As we flew over the dirt airstrip, we noticed that the whole of the landscape is covered in spots. They are completely barren circular areas between 2m and 10m across devoid of even the desiccated grass that covers the rest of the plains. It turns out that they’re a bit of a mystery. Nobody really knows how they form. There are a number of theories ranging from radioactivity or UFOs to the remnants of a Euphorbia forest which poisoned the ground. The current most likely theory is that they’re related to underground termite activity. The termites secrete a chemical which inhibits the plant growth and so when it rains (once or twice a year) more rain gets to them…or maybe it’s aliens.
The Sossusvlei Mountain Lodge is another C C Africa place and is probably the most beautiful place we’ve been on this trip. The picture on the left is the view that you get sitting on the toilet! There are 10 stone built cabins with glass windows on the side that faces the velt. There’s a waterhole about 50m in front of the main lodge and you sit on the terrace looking out over the Namib desert. The mountain lodge is part of a 110,000 hectare game reserve which joins the Namib Naukluft national park which is one of the largest in Africa. It’s a stretch of land about 150km deep running from Angola down into South Africa and is one of the driest places on earth. At the coast they receive less than 5mm of rain a year and even here more than 120km inland, they only get 80mm of rain a year. It’s really dry here. Most of the land around here used to be sheep farms before it was turned into a conservation area. It is difficult to imagine how the sheep survived in the desert. The dune fields which we will be seeing tomorrow are also huge. Bigger than Belgium!
There will be more about the desert and the dunes in tomorrows blog when we go to see the famous Sossusvlei dunes (some of which are more than 300m high). Trish and I went for a very hot walk up one of the steep hills and we did a game drive with Ronney our guide. There are fewer things to see (obviously) given that the landscape is so harsh but with a bit of practice, we spotted Gemsbok, Springbok, Ostrich and two types of Zebra. The landscape is very deceiving. From a distance, it looks like huge plains of corn but of course, it’s all just a very scrubby rocky land with a few clumps of desiccated grass. When it rains seemingly the whole place turns green although it’s hard to believe looking at it at the moment. However, the guide pointed out that what we see as a very arid environment is actually more grass than they have had in years. There was a lot of rain last year and so the plains are relatively full of grass.
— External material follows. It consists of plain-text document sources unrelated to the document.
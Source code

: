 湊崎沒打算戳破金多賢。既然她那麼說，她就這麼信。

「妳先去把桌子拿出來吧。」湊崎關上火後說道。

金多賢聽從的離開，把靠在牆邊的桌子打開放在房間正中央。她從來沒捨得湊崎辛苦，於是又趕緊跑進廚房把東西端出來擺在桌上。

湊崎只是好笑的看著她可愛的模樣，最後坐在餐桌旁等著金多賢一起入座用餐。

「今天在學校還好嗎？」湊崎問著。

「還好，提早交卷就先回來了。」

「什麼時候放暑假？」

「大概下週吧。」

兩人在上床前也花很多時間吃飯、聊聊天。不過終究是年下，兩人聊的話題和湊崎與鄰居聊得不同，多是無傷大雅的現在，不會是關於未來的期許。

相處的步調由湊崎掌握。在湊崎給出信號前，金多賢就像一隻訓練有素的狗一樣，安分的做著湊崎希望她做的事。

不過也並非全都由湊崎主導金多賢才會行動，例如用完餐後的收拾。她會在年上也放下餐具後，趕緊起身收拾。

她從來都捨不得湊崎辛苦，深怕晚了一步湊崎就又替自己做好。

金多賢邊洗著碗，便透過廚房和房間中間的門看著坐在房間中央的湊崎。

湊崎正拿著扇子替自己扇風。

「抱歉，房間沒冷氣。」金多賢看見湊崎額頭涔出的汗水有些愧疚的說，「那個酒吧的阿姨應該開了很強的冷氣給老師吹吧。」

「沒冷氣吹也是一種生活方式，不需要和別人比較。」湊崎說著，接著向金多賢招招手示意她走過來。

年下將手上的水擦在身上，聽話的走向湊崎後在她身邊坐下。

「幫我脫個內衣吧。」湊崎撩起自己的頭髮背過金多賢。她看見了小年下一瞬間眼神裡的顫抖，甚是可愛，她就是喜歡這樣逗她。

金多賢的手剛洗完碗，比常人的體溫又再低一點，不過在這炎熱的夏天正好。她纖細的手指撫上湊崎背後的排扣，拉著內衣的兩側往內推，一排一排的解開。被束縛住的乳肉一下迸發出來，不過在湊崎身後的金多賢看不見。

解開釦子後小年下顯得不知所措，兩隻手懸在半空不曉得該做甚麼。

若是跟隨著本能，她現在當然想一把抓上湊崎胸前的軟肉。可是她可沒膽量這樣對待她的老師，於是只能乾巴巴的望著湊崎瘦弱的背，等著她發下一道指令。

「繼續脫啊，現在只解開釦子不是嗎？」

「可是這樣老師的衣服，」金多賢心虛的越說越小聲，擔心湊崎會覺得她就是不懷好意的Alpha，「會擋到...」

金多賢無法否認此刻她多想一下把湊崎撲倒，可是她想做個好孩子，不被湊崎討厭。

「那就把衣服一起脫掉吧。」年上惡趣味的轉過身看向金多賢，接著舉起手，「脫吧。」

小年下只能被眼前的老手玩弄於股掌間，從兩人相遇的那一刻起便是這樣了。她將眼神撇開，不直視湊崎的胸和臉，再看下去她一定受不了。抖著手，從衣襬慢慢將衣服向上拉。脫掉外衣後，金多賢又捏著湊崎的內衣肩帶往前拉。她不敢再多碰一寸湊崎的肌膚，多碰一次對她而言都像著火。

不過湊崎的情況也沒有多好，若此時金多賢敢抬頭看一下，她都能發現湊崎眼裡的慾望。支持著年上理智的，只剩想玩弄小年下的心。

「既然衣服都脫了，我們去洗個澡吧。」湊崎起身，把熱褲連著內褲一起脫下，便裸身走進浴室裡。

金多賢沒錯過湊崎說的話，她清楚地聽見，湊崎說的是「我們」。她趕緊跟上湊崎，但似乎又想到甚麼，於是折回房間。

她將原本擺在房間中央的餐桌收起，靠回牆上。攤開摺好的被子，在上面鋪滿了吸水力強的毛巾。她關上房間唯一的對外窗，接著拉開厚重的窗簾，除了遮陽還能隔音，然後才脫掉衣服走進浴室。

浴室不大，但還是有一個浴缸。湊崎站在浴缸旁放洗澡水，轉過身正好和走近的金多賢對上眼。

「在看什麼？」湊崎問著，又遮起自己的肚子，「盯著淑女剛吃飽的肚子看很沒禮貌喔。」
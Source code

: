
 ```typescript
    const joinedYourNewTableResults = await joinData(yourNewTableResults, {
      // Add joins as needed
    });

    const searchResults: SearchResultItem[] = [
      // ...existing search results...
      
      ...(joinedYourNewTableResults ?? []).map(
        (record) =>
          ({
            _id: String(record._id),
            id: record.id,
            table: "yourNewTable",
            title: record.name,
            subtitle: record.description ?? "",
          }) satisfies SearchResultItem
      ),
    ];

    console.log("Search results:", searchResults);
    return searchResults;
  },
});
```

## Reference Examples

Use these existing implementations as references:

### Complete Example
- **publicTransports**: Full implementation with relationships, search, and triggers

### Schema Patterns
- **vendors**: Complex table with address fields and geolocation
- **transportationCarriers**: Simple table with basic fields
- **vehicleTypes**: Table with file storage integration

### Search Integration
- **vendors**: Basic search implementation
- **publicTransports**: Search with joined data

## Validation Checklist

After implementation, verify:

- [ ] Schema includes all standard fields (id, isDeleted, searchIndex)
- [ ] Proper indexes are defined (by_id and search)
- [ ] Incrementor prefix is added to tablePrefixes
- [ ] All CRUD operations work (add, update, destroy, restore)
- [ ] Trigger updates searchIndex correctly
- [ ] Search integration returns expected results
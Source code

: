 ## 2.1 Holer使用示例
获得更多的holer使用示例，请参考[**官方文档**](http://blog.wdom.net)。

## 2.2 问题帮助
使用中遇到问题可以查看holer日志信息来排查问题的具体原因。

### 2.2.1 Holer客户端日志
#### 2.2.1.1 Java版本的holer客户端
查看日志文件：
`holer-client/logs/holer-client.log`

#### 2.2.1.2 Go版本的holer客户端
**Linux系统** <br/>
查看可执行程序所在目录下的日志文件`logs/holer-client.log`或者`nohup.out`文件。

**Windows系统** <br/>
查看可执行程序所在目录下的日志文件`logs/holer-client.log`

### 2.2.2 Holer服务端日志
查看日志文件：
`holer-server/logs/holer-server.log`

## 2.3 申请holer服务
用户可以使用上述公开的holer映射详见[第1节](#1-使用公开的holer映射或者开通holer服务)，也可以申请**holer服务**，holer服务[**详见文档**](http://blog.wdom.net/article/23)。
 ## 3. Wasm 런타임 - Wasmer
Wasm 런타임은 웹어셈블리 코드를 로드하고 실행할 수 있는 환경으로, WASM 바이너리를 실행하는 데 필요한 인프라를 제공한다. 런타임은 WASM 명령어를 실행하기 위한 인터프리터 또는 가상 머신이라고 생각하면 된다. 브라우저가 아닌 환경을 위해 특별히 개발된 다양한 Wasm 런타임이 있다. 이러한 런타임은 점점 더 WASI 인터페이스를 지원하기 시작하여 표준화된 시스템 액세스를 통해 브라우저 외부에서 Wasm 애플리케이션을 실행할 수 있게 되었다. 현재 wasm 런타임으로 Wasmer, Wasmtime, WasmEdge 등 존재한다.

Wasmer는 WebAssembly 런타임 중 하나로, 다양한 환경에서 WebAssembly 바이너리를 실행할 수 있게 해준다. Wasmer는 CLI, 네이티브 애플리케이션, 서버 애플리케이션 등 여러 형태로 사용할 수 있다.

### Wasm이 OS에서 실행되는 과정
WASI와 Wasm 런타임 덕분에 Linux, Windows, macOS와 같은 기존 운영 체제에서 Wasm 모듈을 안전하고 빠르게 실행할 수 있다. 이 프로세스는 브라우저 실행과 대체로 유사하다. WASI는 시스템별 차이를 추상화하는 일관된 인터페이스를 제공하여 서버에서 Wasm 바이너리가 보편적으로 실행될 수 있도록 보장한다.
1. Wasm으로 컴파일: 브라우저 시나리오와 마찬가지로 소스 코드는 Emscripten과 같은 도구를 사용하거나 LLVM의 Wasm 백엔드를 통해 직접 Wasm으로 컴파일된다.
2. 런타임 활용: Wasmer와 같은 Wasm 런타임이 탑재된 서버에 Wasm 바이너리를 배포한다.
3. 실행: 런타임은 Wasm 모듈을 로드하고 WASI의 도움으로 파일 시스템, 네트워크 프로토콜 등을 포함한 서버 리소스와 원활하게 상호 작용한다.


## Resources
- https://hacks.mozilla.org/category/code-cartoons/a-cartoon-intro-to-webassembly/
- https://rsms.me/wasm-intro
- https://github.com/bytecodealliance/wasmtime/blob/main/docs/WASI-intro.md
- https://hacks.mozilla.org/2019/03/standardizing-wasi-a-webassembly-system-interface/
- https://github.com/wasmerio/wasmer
The Namib mountains are incredible. Huge lumps of pre-cambrian red granite which rise out of the yellow plains. The colours particularly at sunset are stunning.
The sky in Namibia is incredibly clear. No moisture and no light scatter makes for very good star gazing and the Mountain Lodge has a small observatory attached to it and a resident astronomer. They have a nice 12 inch reflector telescope that isl GPS and computer enabled so it finds the stars for you. The southern sky is quite different from the northern sky and as I don’t really know my way around very well it was good to have the astronomer to show us the various things. Alpha Centauri (clearly visible as a triple) and a wonderful little open cluster called the Jewel Box with many multi coloured stars in it. We also saw Omega Centauri which looks like a faint smudge to the naked eye but is in fact a huge globular cluster of more than 1,000,000 stars. Finally, we looked at Jupiter with the four Galilean moons strung out around it and, of course, our own moon. With the magnification and power of a 12 inch telescope, you need a filter to stop the moon being too bright. At the terminator line between the dark side and the lit side, we could see the shadows that the mountains cast over the craters.
Up at 5am tomorrow for the trip to the edge of the Namib desert…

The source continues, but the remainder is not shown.